▸ Task details
Would you return, word for word, the lines of the data below from the line with "Distributed under the" through the line with "### The tech", and no others?

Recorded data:
"""
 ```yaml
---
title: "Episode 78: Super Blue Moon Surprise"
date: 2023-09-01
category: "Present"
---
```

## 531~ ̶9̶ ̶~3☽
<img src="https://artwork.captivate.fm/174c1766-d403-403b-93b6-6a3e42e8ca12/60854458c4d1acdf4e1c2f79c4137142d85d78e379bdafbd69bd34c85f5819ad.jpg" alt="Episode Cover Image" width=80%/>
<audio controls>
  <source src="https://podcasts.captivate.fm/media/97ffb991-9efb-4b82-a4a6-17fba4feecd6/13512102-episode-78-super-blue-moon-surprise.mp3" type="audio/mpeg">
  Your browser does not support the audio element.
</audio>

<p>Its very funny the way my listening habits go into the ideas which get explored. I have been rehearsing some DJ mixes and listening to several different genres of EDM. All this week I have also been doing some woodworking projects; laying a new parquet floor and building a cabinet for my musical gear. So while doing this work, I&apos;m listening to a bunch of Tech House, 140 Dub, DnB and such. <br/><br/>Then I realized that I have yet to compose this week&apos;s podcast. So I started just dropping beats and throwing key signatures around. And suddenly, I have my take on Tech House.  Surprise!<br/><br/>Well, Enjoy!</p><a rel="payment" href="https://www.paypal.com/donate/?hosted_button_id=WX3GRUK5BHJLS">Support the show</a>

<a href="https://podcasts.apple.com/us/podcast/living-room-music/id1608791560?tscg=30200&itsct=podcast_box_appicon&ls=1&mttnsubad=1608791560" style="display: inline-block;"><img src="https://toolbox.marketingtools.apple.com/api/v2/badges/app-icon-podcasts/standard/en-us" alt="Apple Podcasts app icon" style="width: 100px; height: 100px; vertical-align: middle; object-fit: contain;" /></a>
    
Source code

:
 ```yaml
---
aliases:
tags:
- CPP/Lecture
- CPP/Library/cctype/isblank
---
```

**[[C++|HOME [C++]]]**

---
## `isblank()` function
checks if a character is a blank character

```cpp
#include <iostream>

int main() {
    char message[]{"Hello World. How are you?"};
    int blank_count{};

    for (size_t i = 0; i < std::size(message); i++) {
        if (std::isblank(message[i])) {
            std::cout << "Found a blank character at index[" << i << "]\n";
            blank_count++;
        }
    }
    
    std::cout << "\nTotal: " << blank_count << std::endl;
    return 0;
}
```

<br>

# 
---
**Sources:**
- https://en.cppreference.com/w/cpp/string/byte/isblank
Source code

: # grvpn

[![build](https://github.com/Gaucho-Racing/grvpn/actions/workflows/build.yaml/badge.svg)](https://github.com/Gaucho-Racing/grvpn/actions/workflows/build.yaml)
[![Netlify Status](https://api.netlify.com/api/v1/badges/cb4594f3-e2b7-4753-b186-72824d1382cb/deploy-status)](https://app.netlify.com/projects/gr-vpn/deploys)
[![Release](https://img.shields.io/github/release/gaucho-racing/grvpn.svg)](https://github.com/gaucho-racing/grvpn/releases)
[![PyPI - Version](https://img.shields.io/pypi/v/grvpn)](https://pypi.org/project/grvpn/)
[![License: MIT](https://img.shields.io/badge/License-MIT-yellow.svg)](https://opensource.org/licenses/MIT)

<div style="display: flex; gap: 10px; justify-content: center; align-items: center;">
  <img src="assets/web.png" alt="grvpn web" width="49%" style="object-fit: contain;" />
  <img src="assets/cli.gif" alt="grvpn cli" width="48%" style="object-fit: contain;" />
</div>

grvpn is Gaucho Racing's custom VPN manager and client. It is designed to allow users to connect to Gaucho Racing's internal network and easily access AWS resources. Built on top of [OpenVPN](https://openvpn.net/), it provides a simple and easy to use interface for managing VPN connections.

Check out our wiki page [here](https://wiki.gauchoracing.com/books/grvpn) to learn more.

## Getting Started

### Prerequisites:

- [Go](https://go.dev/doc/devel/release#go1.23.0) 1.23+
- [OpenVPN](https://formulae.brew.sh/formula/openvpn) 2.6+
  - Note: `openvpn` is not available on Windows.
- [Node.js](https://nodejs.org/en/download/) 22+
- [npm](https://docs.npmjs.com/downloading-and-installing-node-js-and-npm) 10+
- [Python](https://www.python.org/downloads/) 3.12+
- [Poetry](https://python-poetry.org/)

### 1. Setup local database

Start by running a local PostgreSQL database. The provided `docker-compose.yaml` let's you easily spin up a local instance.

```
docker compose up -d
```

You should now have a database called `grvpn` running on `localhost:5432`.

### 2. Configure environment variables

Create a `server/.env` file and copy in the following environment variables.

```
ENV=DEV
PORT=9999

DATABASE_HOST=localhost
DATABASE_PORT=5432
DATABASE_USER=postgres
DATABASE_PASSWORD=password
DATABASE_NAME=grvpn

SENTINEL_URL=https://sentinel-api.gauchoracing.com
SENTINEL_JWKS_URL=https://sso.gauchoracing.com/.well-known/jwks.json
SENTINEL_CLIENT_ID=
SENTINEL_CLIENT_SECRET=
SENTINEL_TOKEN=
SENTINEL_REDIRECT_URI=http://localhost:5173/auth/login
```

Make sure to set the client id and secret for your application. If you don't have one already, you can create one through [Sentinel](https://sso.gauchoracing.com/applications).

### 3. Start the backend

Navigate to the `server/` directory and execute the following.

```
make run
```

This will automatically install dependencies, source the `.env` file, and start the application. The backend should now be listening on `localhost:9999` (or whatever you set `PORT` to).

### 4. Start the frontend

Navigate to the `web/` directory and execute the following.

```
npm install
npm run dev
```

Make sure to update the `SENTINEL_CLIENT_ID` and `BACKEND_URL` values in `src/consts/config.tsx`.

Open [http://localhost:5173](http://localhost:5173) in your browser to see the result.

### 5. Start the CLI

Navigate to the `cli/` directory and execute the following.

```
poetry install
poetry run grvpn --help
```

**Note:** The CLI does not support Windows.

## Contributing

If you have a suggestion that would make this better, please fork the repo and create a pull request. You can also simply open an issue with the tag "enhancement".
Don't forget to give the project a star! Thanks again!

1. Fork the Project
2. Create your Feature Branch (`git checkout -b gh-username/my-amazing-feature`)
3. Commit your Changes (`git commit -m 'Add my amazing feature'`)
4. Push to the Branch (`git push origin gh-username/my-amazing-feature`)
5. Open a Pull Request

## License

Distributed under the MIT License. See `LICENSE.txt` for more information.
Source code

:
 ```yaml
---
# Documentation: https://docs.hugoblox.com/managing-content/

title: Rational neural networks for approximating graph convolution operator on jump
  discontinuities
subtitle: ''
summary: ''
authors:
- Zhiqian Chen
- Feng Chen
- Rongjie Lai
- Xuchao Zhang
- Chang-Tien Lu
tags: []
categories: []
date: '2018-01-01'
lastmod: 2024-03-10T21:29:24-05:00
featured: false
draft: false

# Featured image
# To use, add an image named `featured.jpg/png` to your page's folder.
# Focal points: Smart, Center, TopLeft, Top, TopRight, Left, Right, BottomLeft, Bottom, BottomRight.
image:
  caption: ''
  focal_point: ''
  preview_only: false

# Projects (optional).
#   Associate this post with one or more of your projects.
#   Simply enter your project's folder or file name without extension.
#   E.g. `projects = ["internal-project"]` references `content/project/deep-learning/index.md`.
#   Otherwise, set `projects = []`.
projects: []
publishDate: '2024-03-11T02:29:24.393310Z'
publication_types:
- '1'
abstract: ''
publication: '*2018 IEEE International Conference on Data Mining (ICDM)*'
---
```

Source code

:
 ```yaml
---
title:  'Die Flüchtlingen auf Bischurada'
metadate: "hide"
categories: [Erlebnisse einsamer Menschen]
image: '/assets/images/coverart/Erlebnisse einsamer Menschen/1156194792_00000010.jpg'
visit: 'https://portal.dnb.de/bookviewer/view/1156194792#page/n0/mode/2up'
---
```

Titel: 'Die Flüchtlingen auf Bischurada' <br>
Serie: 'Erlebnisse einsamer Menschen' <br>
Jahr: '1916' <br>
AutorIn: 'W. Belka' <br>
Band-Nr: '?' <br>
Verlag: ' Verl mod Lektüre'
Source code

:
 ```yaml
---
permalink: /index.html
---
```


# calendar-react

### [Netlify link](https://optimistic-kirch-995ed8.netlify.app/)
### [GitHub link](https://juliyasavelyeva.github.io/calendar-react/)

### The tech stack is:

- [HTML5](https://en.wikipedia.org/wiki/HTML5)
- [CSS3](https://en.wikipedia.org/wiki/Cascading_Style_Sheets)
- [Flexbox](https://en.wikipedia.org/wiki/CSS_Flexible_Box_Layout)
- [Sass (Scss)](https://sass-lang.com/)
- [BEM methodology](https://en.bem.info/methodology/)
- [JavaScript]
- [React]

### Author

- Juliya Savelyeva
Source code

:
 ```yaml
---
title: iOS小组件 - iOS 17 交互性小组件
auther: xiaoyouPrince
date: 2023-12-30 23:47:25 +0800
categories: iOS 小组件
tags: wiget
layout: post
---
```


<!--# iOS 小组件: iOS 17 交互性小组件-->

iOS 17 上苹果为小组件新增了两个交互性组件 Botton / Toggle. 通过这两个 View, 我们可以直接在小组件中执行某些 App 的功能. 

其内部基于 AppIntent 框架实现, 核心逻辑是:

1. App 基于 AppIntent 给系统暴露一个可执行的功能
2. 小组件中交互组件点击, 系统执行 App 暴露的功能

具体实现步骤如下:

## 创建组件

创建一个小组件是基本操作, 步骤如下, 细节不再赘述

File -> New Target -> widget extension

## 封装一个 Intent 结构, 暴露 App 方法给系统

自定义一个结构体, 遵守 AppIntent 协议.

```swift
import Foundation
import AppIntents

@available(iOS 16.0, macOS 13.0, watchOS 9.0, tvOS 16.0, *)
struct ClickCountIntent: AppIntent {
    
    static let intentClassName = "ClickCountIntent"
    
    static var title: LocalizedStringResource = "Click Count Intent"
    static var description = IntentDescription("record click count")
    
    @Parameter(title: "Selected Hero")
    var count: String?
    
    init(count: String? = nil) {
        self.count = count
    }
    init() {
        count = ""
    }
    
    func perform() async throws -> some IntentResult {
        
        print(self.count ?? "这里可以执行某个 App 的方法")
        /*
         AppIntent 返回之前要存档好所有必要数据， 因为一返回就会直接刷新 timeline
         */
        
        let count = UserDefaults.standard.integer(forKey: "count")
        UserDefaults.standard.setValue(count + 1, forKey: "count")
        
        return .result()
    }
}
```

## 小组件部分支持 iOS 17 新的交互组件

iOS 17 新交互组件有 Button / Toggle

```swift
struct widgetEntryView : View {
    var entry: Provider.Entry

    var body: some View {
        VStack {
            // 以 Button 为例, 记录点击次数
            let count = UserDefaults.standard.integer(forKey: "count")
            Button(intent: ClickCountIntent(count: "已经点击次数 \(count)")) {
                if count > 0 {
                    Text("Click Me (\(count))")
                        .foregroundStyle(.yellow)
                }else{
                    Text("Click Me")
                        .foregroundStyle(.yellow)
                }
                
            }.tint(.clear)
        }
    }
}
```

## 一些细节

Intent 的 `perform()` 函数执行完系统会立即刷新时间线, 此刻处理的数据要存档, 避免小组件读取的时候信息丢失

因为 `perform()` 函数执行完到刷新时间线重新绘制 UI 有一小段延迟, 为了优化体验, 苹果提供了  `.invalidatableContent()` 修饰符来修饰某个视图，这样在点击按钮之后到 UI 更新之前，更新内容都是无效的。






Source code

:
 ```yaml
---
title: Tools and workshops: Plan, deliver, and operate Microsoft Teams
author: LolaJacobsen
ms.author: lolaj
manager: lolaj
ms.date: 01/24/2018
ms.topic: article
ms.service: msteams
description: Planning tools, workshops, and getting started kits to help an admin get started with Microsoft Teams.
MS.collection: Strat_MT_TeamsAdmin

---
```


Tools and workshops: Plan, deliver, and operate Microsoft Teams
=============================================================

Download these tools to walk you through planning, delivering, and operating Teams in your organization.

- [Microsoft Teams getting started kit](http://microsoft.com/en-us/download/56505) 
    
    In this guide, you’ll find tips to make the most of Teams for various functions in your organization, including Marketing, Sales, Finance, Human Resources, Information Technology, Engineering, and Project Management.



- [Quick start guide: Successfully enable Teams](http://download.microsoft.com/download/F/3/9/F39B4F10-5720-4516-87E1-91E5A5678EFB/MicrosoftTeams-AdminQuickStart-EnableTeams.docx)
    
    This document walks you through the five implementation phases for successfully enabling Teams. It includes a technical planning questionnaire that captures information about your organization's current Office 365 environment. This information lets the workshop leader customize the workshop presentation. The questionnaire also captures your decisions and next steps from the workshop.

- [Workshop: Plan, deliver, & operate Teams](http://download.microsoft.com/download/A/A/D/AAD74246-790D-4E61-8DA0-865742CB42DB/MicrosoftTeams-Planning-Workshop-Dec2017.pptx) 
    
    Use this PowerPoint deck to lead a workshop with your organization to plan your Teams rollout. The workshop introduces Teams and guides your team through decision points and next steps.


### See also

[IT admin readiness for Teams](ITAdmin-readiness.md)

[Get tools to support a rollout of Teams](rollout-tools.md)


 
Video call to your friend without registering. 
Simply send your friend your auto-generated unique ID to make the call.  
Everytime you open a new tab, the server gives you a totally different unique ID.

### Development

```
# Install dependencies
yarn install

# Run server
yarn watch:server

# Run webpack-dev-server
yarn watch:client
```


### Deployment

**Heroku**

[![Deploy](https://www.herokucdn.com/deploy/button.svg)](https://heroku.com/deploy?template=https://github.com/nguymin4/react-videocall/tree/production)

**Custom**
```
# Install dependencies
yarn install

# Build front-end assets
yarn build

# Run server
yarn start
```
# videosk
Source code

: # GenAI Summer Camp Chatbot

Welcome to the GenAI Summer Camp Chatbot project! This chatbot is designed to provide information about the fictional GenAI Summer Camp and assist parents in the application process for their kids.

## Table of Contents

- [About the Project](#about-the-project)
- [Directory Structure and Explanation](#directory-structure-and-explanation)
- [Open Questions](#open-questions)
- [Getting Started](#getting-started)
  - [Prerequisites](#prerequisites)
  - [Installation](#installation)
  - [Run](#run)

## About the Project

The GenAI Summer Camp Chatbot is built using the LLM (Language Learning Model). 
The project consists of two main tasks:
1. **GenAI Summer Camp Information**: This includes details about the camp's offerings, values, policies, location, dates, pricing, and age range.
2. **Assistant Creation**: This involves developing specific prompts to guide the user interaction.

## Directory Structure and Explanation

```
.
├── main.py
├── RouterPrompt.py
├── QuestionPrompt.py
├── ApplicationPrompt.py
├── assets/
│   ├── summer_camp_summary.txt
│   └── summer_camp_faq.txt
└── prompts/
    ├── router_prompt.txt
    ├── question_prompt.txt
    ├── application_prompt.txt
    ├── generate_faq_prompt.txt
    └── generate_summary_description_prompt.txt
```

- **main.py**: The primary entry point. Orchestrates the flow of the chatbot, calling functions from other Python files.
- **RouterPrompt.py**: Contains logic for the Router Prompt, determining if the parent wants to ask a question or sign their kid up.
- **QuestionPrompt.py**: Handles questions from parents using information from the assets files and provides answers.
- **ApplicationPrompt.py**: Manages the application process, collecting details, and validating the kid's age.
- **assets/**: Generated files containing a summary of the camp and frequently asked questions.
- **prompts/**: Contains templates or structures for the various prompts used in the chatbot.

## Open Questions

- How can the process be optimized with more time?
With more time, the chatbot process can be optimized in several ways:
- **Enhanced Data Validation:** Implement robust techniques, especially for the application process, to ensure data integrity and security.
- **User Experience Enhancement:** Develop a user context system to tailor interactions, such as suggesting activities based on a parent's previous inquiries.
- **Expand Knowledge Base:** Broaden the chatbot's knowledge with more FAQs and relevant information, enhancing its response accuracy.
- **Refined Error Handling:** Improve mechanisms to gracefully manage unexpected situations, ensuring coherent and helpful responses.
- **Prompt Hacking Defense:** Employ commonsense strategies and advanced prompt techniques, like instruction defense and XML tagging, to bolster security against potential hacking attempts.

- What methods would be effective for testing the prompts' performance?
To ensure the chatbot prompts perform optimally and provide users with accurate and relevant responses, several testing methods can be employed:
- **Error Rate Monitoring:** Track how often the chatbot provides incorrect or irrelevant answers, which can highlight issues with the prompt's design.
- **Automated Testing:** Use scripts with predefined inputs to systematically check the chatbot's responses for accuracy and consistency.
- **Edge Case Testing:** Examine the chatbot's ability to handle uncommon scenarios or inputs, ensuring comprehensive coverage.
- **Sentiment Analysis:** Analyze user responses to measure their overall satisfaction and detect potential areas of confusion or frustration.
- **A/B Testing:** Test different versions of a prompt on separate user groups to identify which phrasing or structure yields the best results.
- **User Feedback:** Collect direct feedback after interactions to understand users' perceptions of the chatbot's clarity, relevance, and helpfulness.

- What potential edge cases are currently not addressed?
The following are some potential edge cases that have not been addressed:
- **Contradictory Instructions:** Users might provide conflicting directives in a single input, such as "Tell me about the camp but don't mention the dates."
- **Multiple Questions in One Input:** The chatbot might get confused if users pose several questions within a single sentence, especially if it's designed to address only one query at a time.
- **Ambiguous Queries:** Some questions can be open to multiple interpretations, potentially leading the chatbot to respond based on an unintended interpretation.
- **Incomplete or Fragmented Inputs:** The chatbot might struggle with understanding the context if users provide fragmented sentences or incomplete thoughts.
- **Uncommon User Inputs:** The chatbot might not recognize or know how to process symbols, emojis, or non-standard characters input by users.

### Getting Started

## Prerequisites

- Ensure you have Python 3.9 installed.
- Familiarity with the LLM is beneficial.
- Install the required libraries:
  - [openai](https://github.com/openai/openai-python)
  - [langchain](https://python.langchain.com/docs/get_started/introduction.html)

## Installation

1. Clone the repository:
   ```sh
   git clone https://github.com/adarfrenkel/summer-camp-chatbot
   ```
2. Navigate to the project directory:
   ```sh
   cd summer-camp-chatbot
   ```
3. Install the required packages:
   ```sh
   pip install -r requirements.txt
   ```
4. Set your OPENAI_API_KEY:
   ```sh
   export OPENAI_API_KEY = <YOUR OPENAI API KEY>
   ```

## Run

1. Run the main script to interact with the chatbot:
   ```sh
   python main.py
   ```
"""
▸ Exercise answer
Distributed under the MIT License. See `LICENSE.txt` for more information.
Source code

:
 ```yaml
---
# Documentation: https://docs.hugoblox.com/managing-content/

title: Rational neural networks for approximating graph convolution operator on jump
  discontinuities
subtitle: ''
summary: ''
authors:
- Zhiqian Chen
- Feng Chen
- Rongjie Lai
- Xuchao Zhang
- Chang-Tien Lu
tags: []
categories: []
date: '2018-01-01'
lastmod: 2024-03-10T21:29:24-05:00
featured: false
draft: false

# Featured image
# To use, add an image named `featured.jpg/png` to your page's folder.
# Focal points: Smart, Center, TopLeft, Top, TopRight, Left, Right, BottomLeft, Bottom, BottomRight.
image:
  caption: ''
  focal_point: ''
  preview_only: false

# Projects (optional).
#   Associate this post with one or more of your projects.
#   Simply enter your project's folder or file name without extension.
#   E.g. `projects = ["internal-project"]` references `content/project/deep-learning/index.md`.
#   Otherwise, set `projects = []`.
projects: []
publishDate: '2024-03-11T02:29:24.393310Z'
publication_types:
- '1'
abstract: ''
publication: '*2018 IEEE International Conference on Data Mining (ICDM)*'
---
```

Source code

:
 ```yaml
---
title:  'Die Flüchtlingen auf Bischurada'
metadate: "hide"
categories: [Erlebnisse einsamer Menschen]
image: '/assets/images/coverart/Erlebnisse einsamer Menschen/1156194792_00000010.jpg'
visit: 'https://portal.dnb.de/bookviewer/view/1156194792#page/n0/mode/2up'
---
```

Titel: 'Die Flüchtlingen auf Bischurada' <br>
Serie: 'Erlebnisse einsamer Menschen' <br>
Jahr: '1916' <br>
AutorIn: 'W. Belka' <br>
Band-Nr: '?' <br>
Verlag: ' Verl mod Lektüre'
Source code

:
 ```yaml
---
permalink: /index.html
---
```


# calendar-react

### [Netlify link](https://optimistic-kirch-995ed8.netlify.app/)
### [GitHub link](https://juliyasavelyeva.github.io/calendar-react/)

### The tech stack is:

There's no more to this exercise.